--- THE DATA Enclosed Below ---

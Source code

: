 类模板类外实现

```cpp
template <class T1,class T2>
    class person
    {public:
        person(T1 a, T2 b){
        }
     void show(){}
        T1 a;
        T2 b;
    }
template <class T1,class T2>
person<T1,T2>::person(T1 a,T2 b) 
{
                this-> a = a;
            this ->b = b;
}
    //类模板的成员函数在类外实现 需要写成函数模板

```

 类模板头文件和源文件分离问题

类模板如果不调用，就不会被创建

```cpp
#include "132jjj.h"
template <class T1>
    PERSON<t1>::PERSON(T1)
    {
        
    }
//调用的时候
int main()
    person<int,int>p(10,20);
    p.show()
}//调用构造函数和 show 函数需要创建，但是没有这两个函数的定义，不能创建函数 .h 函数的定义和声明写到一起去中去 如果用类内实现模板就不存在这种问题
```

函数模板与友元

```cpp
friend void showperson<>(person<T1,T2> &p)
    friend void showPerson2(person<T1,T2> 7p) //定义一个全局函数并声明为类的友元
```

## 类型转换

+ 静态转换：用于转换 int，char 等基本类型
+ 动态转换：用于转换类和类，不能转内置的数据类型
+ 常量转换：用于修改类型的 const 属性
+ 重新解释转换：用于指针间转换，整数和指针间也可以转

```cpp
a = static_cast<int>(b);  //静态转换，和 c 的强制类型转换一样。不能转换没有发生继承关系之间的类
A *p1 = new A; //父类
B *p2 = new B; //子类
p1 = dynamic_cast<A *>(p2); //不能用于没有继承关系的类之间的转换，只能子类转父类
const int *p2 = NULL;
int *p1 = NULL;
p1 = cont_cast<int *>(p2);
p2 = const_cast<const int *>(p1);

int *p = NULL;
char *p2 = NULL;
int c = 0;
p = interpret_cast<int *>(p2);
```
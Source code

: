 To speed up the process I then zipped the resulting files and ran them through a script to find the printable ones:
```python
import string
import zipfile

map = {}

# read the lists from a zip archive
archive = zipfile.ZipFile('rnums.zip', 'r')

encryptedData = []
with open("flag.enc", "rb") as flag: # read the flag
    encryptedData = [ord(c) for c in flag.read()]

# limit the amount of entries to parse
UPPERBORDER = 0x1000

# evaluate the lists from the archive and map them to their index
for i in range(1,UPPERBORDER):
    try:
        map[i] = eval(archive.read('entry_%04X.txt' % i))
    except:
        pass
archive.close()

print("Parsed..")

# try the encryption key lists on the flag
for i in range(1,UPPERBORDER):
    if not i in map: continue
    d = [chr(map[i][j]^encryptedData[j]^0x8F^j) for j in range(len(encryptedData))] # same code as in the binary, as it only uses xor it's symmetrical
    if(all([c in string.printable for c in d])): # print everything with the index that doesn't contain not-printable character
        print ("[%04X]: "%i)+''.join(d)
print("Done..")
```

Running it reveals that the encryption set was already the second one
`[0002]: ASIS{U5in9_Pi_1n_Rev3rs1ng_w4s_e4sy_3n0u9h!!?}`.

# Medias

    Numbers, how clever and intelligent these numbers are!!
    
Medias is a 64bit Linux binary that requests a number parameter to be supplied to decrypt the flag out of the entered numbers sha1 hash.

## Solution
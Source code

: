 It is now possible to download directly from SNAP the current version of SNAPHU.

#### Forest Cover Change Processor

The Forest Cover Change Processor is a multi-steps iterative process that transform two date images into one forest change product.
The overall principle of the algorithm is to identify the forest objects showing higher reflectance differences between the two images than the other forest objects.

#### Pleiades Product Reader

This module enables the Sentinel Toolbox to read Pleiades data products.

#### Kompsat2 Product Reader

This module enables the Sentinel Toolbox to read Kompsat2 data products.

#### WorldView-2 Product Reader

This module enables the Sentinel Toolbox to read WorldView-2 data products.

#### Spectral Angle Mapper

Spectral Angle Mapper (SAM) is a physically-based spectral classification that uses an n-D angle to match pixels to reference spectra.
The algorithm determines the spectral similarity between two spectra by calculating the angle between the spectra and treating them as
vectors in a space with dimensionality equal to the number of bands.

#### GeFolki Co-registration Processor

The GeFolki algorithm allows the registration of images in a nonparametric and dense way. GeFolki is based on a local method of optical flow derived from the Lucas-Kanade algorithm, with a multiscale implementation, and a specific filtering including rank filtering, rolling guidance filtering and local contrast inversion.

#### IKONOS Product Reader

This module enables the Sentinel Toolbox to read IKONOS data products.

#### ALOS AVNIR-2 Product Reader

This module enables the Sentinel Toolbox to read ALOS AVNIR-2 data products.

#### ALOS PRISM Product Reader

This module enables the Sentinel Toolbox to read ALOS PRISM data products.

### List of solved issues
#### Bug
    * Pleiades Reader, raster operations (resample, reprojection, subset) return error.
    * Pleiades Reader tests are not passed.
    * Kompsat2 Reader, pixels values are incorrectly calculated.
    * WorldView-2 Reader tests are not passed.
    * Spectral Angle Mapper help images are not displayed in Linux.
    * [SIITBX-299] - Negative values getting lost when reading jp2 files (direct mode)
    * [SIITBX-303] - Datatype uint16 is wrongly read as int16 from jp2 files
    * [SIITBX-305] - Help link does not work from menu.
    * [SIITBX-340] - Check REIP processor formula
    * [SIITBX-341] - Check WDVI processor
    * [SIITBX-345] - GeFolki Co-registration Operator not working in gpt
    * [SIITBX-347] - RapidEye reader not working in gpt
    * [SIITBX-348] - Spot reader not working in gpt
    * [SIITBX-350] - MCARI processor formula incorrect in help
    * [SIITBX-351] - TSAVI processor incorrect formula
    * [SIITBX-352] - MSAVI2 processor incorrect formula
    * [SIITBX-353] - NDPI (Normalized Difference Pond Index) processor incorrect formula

--- End of Enclosed THE DATA ---

> [WHAT YOU SHOULD DO] Your answer should consist of each line of the data above in which the word "Pleiades" occurs.

> [RESULT OF THE TASK]
#### Pleiades Product Reader
This module enables the Sentinel Toolbox to read Pleiades data products.
    * Pleiades Reader, raster operations (resample, reprojection, subset) return error.
    * Pleiades Reader tests are not passed.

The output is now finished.